By John Prisco
Recently I had the pleasure of speaking at the ISS Post Quantum Crypto Conference and sharing the reality of Quantum Key Distribution (QKD) with the conference attendees.
During the conference, Dr. Dustin Moody from NIST gave an update on the Post Quantum Crypto “competition” currently running through NIST that consists of 64 current contenders and a projected date of 2022-2023 for NIST to have chosen a few of these crypto algorithms and issue their post crypto recommendations.
This competition relates directly to the current kind of crypto used widely today—math-based algorithms being used primarily for Public Key Encryption (PKE). In a few years’ time, when quantum computers are a reality, this kind of encryption, which is used worldwide, will be rendered useless as it will be breakable by quantum computer technology. While the initiatives being undertaken by NIST to find new stronger algorithms to withstand the strength of quantum computers are commendable, the reality is that we don’t really know how effective they will be, and the new algorithms are likely not going to be available, let alone deployed, before quantum computers arrive.
And that’s where QKD comes in—as a provably secure, viable alternative that is available now to secure vital communications end-to-end.
QKD doesn’t address all of the threats posed by quantum computers to the many encryption algorithms in existence. However, the imminent quantum threat is to PKE, which impacts protocols such as TLS and SSH. Quantum computers will just melt the PKE used by those protocols. Anything sent—including data, and the symmetric encryption (think AES) keys that are used to protect that data—will be instantly available to the attacker. And that PKE-encrypted network traffic is being harvested and stored by threat actors right now, so it can be replayed and decrypted later.
Strategic consulting firms and analyst research groups are telling organizations that if they want to protect their current network traffic from being decrypted for more than three to five years, they should be looking at addressing this threat. QKD not only directly addresses the future threat of quantum computers, but also helps boost existing encryption tools and investments by offering organizations the most hardened and unbreakable means of securing the communications channel of your most critical data without having to rip or replace anything.
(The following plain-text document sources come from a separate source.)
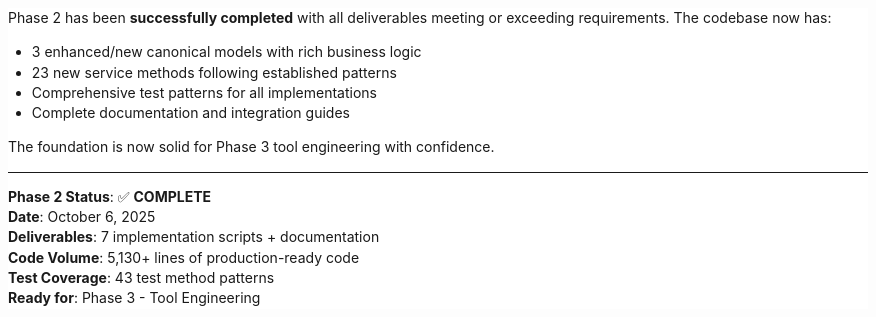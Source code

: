 Phase 2 has been **successfully completed** with all deliverables meeting or exceeding requirements. The codebase now has:
- 3 enhanced/new canonical models with rich business logic
- 23 new service methods following established patterns
- Comprehensive test patterns for all implementations
- Complete documentation and integration guides

The foundation is now solid for Phase 3 tool engineering with confidence.

---

**Phase 2 Status**: ✅ **COMPLETE**  
**Date**: October 6, 2025  
**Deliverables**: 7 implementation scripts + documentation  
**Code Volume**: 5,130+ lines of production-ready code  
**Test Coverage**: 43 test method patterns  
**Ready for**: Phase 3 - Tool Engineering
Symmetric key encryption is also impacted by quantum computing but is not at risk of being broken any time soon. By simply doubling the symmetric key length, the quantum threat is mitigated. But all encryption – including any quantum-safe encryption that NIST will ultimately approve – is useless if you cannot securely transmit the encryption keys.
So, far from being merely a band-aid, QKD becomes the underpinning for all future cryptographic key exchange precisely because it is immune to all increases in computing power. To that end, we are pleased to be part of the NIST Cryptographic Module Validation Program for our QKD solution.